Fewer earthquakes have been recorded in the Philippines' lava-spilling Mayon volcano, but magma continues to build up inside and any lull in activity could be followed by a bigger eruption, scientists said Saturday.
A hazardous eruption remains possible within days, and residents who live near the volcano's slopes should not be misled into leaving the evacuation centers, where they spent Christmas, and venturing back to their homes, volcanologist Ed Laguerta warned.
"The number of volcanic earthquakes has gone down, but this is just part of the eruptive cycle of Mayon," he said.
The number of quakes decreased from 871 recorded during the 24-hour period ending Friday morning to 406 recorded during the next 24 hours, the Philippine Institute of Volcanology and Seismology said.
Laguerta said instruments showed the volcano remained inflated despite having spilled more than 26 million cubic yards (20 million cubic meters) of lava over the last two weeks. That means the lava being released is being replaced by magma coming from beneath the volcano.
"We are looking at not only at what Mayon is presently exhibiting, because that fluctuates. We are also looking at its past characteristics," he said, recalling that in 1984, a four-day lull was followed by Mayon's sudden, big eruption.
More than 47,000 people living within a 5-mile (8-kilometer) danger zone around the volcano have fled to evacuation centers. But soldiers are still trying to evacuate several hundred residents who have refused to leave their homes despite the danger, said Capt. Razaleigh Bansawan, a military spokesman.

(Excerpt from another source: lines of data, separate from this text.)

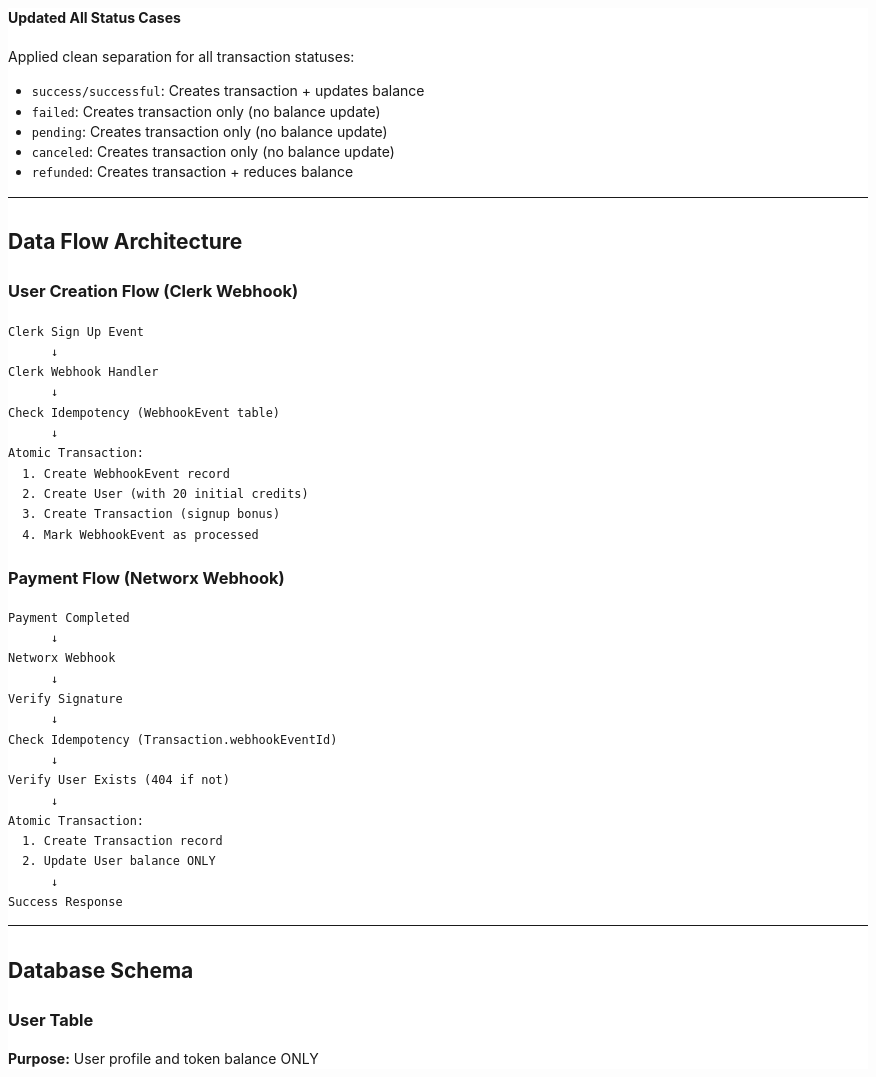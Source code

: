 #### Updated All Status Cases
Applied clean separation for all transaction statuses:
- `success/successful`: Creates transaction + updates balance
- `failed`: Creates transaction only (no balance update)
- `pending`: Creates transaction only (no balance update)
- `canceled`: Creates transaction only (no balance update)
- `refunded`: Creates transaction + reduces balance

---

## Data Flow Architecture

### User Creation Flow (Clerk Webhook)
```
Clerk Sign Up Event
      ↓
Clerk Webhook Handler
      ↓
Check Idempotency (WebhookEvent table)
      ↓
Atomic Transaction:
  1. Create WebhookEvent record
  2. Create User (with 20 initial credits)
  3. Create Transaction (signup bonus)
  4. Mark WebhookEvent as processed
```

### Payment Flow (Networx Webhook)
```
Payment Completed
      ↓
Networx Webhook
      ↓
Verify Signature
      ↓
Check Idempotency (Transaction.webhookEventId)
      ↓
Verify User Exists (404 if not)
      ↓
Atomic Transaction:
  1. Create Transaction record
  2. Update User balance ONLY
      ↓
Success Response
```

---

## Database Schema

### User Table
**Purpose:** User profile and token balance ONLY
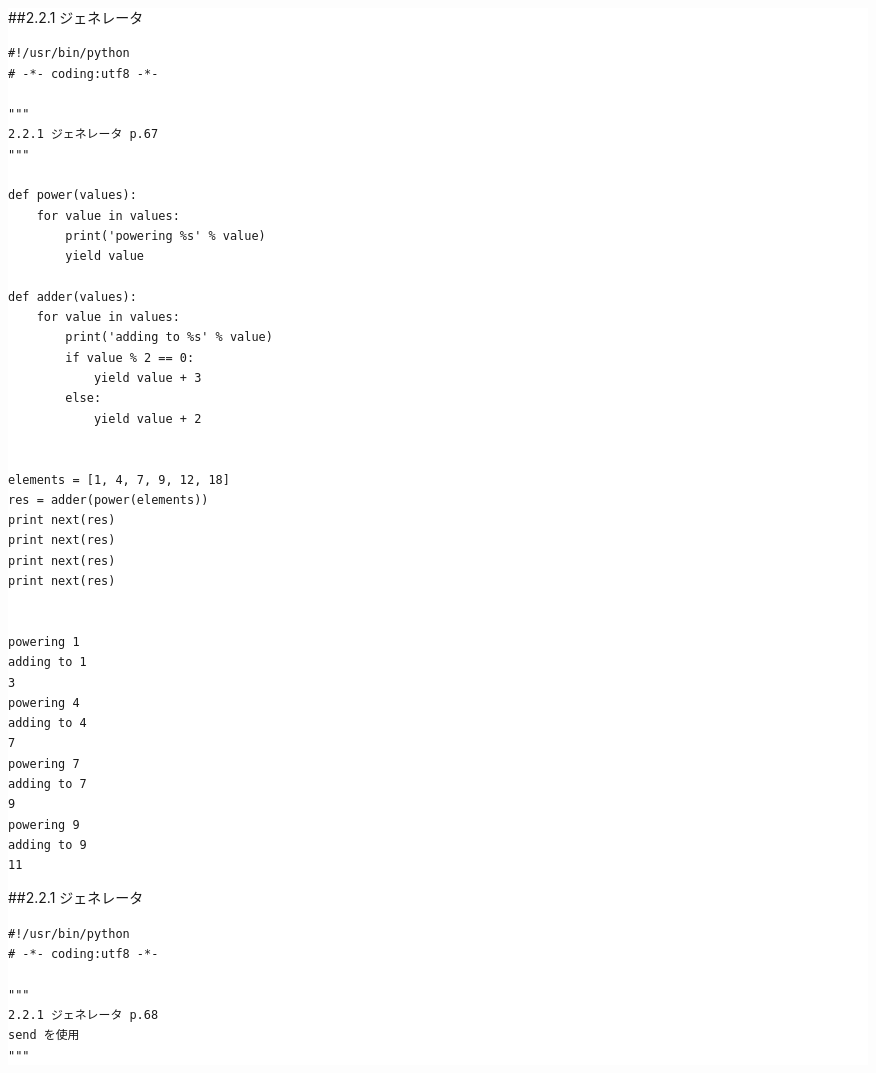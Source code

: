 ##2.2.1 ジェネレータ

    #!/usr/bin/python
    # -*- coding:utf8 -*-
    
    """
    2.2.1 ジェネレータ p.67
    """
    
    def power(values):
        for value in values:
            print('powering %s' % value)
            yield value
    
    def adder(values):
        for value in values:
            print('adding to %s' % value)
            if value % 2 == 0:
                yield value + 3
            else:
                yield value + 2
    
    
    elements = [1, 4, 7, 9, 12, 18]
    res = adder(power(elements))
    print next(res)
    print next(res)
    print next(res)
    print next(res)


    powering 1
    adding to 1
    3
    powering 4
    adding to 4
    7
    powering 7
    adding to 7
    9
    powering 9
    adding to 9
    11

##2.2.1 ジェネレータ

    #!/usr/bin/python
    # -*- coding:utf8 -*-
    
    """
    2.2.1 ジェネレータ p.68
    send を使用
    """
    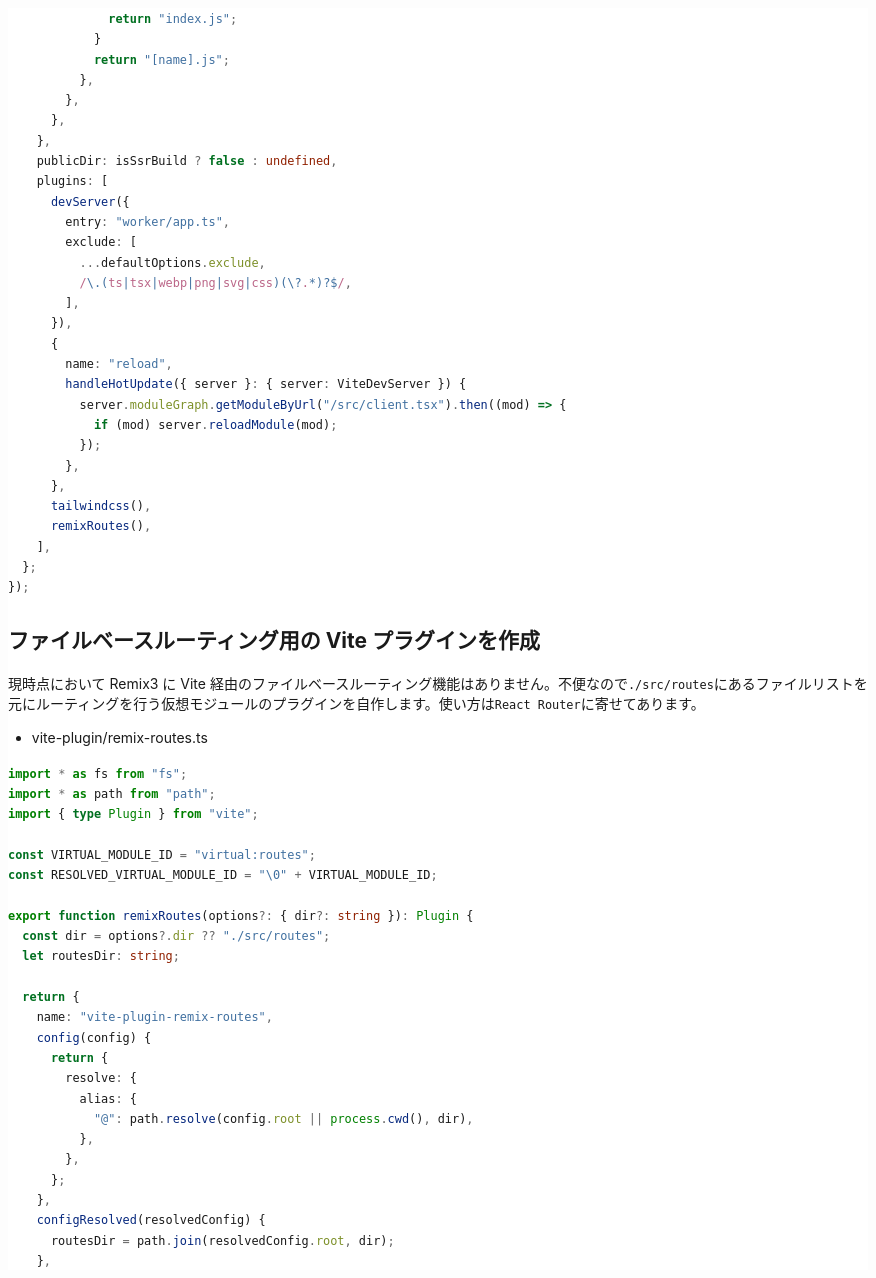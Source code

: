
 ```ts
              return "index.js";
            }
            return "[name].js";
          },
        },
      },
    },
    publicDir: isSsrBuild ? false : undefined,
    plugins: [
      devServer({
        entry: "worker/app.ts",
        exclude: [
          ...defaultOptions.exclude,
          /\.(ts|tsx|webp|png|svg|css)(\?.*)?$/,
        ],
      }),
      {
        name: "reload",
        handleHotUpdate({ server }: { server: ViteDevServer }) {
          server.moduleGraph.getModuleByUrl("/src/client.tsx").then((mod) => {
            if (mod) server.reloadModule(mod);
          });
        },
      },
      tailwindcss(),
      remixRoutes(),
    ],
  };
});
```

## ファイルベースルーティング用の Vite プラグインを作成

現時点において Remix3 に Vite 経由のファイルベースルーティング機能はありません。不便なので`./src/routes`にあるファイルリストを元にルーティングを行う仮想モジュールのプラグインを自作します。使い方は`React Router`に寄せてあります。

- vite-plugin/remix-routes.ts

```ts
import * as fs from "fs";
import * as path from "path";
import { type Plugin } from "vite";

const VIRTUAL_MODULE_ID = "virtual:routes";
const RESOLVED_VIRTUAL_MODULE_ID = "\0" + VIRTUAL_MODULE_ID;

export function remixRoutes(options?: { dir?: string }): Plugin {
  const dir = options?.dir ?? "./src/routes";
  let routesDir: string;

  return {
    name: "vite-plugin-remix-routes",
    config(config) {
      return {
        resolve: {
          alias: {
            "@": path.resolve(config.root || process.cwd(), dir),
          },
        },
      };
    },
    configResolved(resolvedConfig) {
      routesDir = path.join(resolvedConfig.root, dir);
    },
```

  [key: string]: Center;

The 8,070-foot (2,460-meter) volcano known for its perfect cone has erupted nearly 40 times over 400 years, sending people packing for months at a time. But never has it happened during the all-important Christmas celebration, when Filipinos gather with family and friends for traditional meals and songs.
Evacuation centers have been the scenes of daily entertainment for the past week as officials try to keep frustrated residents from sneaking back to their homes. Food, clowns, gifts and games brought cheer to evacuees who spent Christmas in the crammed centers.